Doch wer glaubt, dass damit die Besuche der GEZ-Kontrolleure aufhören, könnte sich täuschen, denn die Datenschutzbeauftragten von Bund und Ländern sehen das anders. Bereits 2010, nach dem Beschluss der Reform, teilten sie in einer Stellungnahme ihre Bedenken mit:

Die bestehenden Befugnisse bei der Geldeintreibung werden beibehalten und teilweise sogar noch erweitert.

Der baden-württembergische Landesdatenschutzbeauftragte Jörg Klingbeil hält das neue Finanzierungsmodell gar für “alten Wein in neuen Schläuchen”.

Die Gebührenreform soll die Finanzierung der öffentlich-rechtlichen Sender in Deutschland neu regeln. Hinter dem Begriff “öffentlich-rechtliche Sender” verbergen sich elf Rundfunkanstalten mit mehr als einem Dutzend Haupt- und Spartensendern im Fernsehen und gut 70 Radiowellen.

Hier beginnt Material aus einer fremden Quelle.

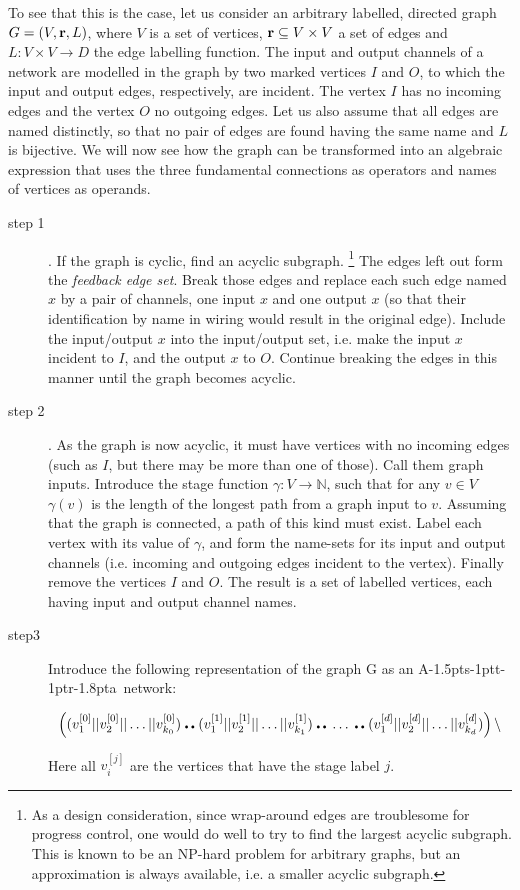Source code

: \documentclass[11pt]{report}
\def\ak{{\textsf{A\kern-1.5pts\kern-1ptt\kern-1ptr\kern-1.8pta}}\kern-2pt{\it K\kern-2ptahn}}
\begin{document}
To see that this is the case, let us consider an arbitrary labelled, directed graph $G=(V,{\bf r}, L)$, where $V$ is a set of vertices, ${\bf r}\subseteq V\times V$ a set of edges and $L: V\times V\to D$ the edge labelling function. The input and output channels of a network are modelled in the graph by two marked vertices $I$ and $O$, to which the input and output edges, respectively, are incident. The vertex $I$  has no incoming edges and the vertex $O$ no outgoing edges. Let us also assume that all edges are named distinctly, so that no pair of edges are found having the same name and $L$ is bijective. We will now see how the graph can be transformed into an algebraic expression that uses the three fundamental connections as operators and names of vertices as operands.
\begin{description}
\item[step 1]. If the graph is cyclic, find an acyclic subgraph. \footnote{As a design consideration, since wrap-around edges are troublesome for progress control, one would do well to try to find the largest acyclic subgraph. This is known to be an NP-hard problem for arbitrary graphs, but an approximation is always available, i.e. a smaller acyclic subgraph.} The edges left out form the {\em feedback edge set}.  Break those edges and replace each such edge named $x$ by a pair of channels, one input $x$ and one output $x$ (so that their identification by name in wiring would result in the original edge). Include the input/output $x$ into the input/output set, i.e. make the input $x$ incident to  $I$, and the output $x$ to $O$. Continue breaking the edges in this manner until the graph becomes acyclic.

\item[step 2]. As the graph is now acyclic, it must have vertices with no incoming edges (such as $I$, but there may be more than one of those).
Call them graph inputs. Introduce the stage function $\gamma: V\to \mathbb{N}$, such that for any $v\in V$ $\gamma(v)$ is the length of the longest path from a graph input to $v$. Assuming that the graph is connected, a path of this kind must exist. Label each vertex with its value of $\gamma$, and form the name-sets for its input and output channels (i.e. incoming and outgoing edges incident to the vertex). Finally remove the vertices $I$ and $O$. The result is a set of labelled vertices, each having input and output channel names.

\item[step3] Introduce the following representation of the graph G as an \ak\ network:

\[
\left ((v^{[0]}_1 || v^{[0]}_2 || \ldots || v^{[0]}_{k_0})\,\hbox{\bf\Large..}\, (v^{[1]}_1|| v^{[1]}_2 || \ldots || v^{[1]}_{k_1}) \,\hbox{\bf\Large..}\, \ldots \,\hbox{\bf\Large..}\, (v^{[d]}_1 || v^{[d]}_2 || \ldots || v^{[d]}_{k_d})\right) \backslash
\]

Here all $v^{[j]}_{i}$ are the vertices that have the stage label $j$.
\end{description}
\end{document}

Besonders in Zeiten des Internets will der Gesetzgeber durch die neue Reform die öffentlich-rechtlichen Sender absichern. Die technische Entwicklung habe dazu geführt, dass die Erhebung der Rundfunkgebühr nicht mehr plausibel sei.

Aus GEZ wird AZDBS

ARD-Vorsitzender Peter Boudgoust (Quelle: SWR/Rafael Krötz)

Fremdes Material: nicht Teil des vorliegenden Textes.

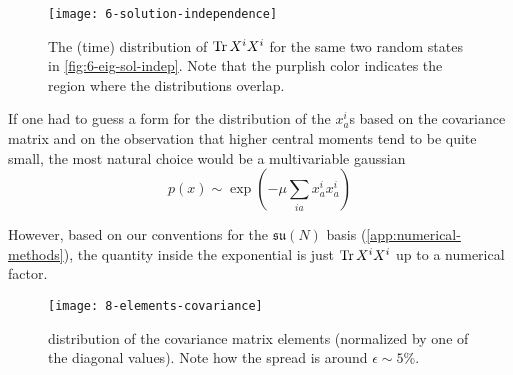 \begin{figure}[H]
    \centering
    \texttt{[image: 6-solution-independence]}
    \caption{The (time) distribution of $\Tr X^i X^i$ for the same two random states in \cref{fig:6-eig-sol-indep}. Note that the purplish color indicates the region where the distributions overlap.}
    \label{fig:6-solution-independence}
\end{figure}

If one had to guess a form for the distribution of the $x^{i}_{a}$s based on the covariance matrix and on the observation that higher central moments tend to be quite small, the most natural choice would be a multivariable gaussian
\begin{equation}
    p(x) \sim \exp \left( - \mu \sum_{i a} x^{i}_{a} x^{i}_{a} \right)
\end{equation}

However, based on our conventions for the $\mathfrak{su}(N)$ basis (\cref{app:numerical-methods}), the quantity inside the exponential is just $\Tr X^i X^i$ up to a numerical factor.

\begin{figure}[H]
    \centering
    \texttt{[image: 8-elements-covariance]}
    \caption{distribution of the covariance matrix elements (normalized by one of the diagonal values). Note how the spread is around $\epsilon \sim 5\%$.}
    \label{fig:8-elements-covariance}
\end{figure}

Ab 2013 wird aus der GEZ der AZDBS – ARD-ZDF-Deutschlandradio-Beitragsservice. Klingt das charmanter als „Gebühreneinzugszentrale“? Hört sich vielleicht im ersten Moment weniger bedrohlich an, die kontinuierliche „Beitreibung“ wird es weiterhin geben – und das viel einfacher als früher, denn per Definition geht es nicht mehr darum, ob man ein Empfangsgerät hat. Das wird einfach unterstellt.

Die öffentlich-rechtlichen Sender begrüßen den neuen Rundfunkbeitragsstaatsvertrag. ARD-Intendant Peter Boudgoust findet die neue Gebührenreform “einfach gerecht” und auch der frühere ZDF-Intendant Markus Schächter betonte, dass der neue Rundfunkbeitrag einfacher und effektiver sei und so für mehr Beitragsgerechtigkeit sorge.

Allerdings verbirgt diese neue Finanzierungsform für die öffentlich-rechtlichen Sendeanstalten auch eine nicht zu unterschätzende Mehrverantwortung. Denn sie werden mit Inkrafttreten des neuen Rundfunkbeitragsstaatsvertrag mit Kultur- und Bildungsgütern, wie Schulen, Universitäten und Theatern, gleichgestellt. Und für die kommt nach gesellschaftlichem Konsens die Allgemeinheit auf.

ARD und ZDF ab 2013 Kultur- und Bildungsgut

Damit hätte Deutschland ab 2013 so etwas wie eine Rundfunksteuer. Kritiker mahnen, dass öffentlich-rechtliche Sender zum Staatsfunk avancieren und trotzdem, weil es ja in der Verfassung vorgeschrieben ist, das Etikett der Staatsferne behalten dürfen.

Kritiker bemängeln außerdem die Stärkung der Öffentlich-Rechtlichen und eine weitere Verschiebung zum Nachteil der Verleger und Privatsender. Verschärft werde das Problem durch das nach wie vor fehlende Werbeverbot bei ARD, ZDF & Co. Durch Werbung treten die Öffentlich-Rechtlichen in direkte Konkurrenz zu den Privatsendern. Eine zusätzliche Einnahmequelle, die die Wettbewerbsfähigkeit langfristig deutlich beeinflussen kann.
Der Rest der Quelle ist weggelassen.